Your task: An exact copy of every record, without the pictures, is what should come back.

Extracted records:
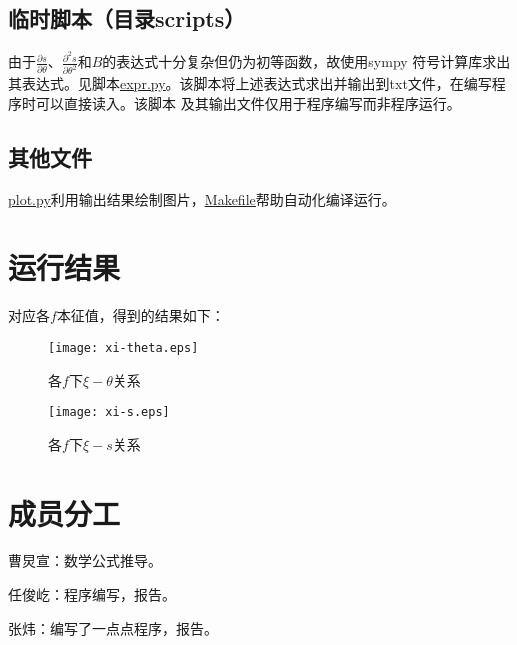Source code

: \documentclass{ctexart}
\def\file#1#2{\href{#1/#2}{\underline{#2}}}
\begin{document}
    \subsection{临时脚本（目录scripts）}
        由于$\frac{\partial s}{\partial\theta}$、$\frac{\partial^2s}{\partial\theta^2}$和$B$的表达式十分复杂但仍为初等函数，故使用sympy
        符号计算库求出其表达式。见脚本\file{scripts}{expr.py}。该脚本将上述表达式求出并输出到txt文件，在编写程序时可以直接读入。该脚本
        及其输出文件仅用于程序编写而非程序运行。
    \subsection{其他文件}
        \file{.}{plot.py}利用输出结果绘制图片，\href{./Makefile}{\underline{Makefile}}帮助自动化编译运行。

\section{运行结果}
    对应各$f$本征值，得到的结果如下：\\
    \begin{figure}[hb]
        \centering
        \texttt{[image: xi-theta.eps]}
        \caption{\small 各$f$下$\xi-\theta$关系}
    \end{figure}
    \begin{figure}[ht]
        \centering
        \texttt{[image: xi-s.eps]}
        \caption{\small 各$f$下$\xi-s$关系}
    \end{figure}

\section{成员分工}
    曹炅宣：数学公式推导。\par
    任俊屹：程序编写，报告。\par
    张炜：编写了一点点程序，报告。\par
\end{document}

Reply to the task:
Source code

: \documentclass{ctexart}
\def\file#1#2{\href{#1/#2}{\underline{#2}}}
\begin{document}
    \subsection{临时脚本（目录scripts）}
        由于$\frac{\partial s}{\partial\theta}$、$\frac{\partial^2s}{\partial\theta^2}$和$B$的表达式十分复杂但仍为初等函数，故使用sympy
        符号计算库求出其表达式。见脚本\file{scripts}{expr.py}。该脚本将上述表达式求出并输出到txt文件，在编写程序时可以直接读入。该脚本
        及其输出文件仅用于程序编写而非程序运行。
    \subsection{其他文件}
        \file{.}{plot.py}利用输出结果绘制图片，\href{./Makefile}{\underline{Makefile}}帮助自动化编译运行。

\section{运行结果}
    对应各$f$本征值，得到的结果如下：\\
    \begin{figure}[hb]
        \centering
        \texttt{[image: xi-theta.eps]}
        \caption{\small 各$f$下$\xi-\theta$关系}
    \end{figure}
    \begin{figure}[ht]
        \centering
        \texttt{[image: xi-s.eps]}
        \caption{\small 各$f$下$\xi-s$关系}
    \end{figure}

\section{成员分工}
    曹炅宣：数学公式推导。\par
    任俊屹：程序编写，报告。\par
    张炜：编写了一点点程序，报告。\par
\end{document}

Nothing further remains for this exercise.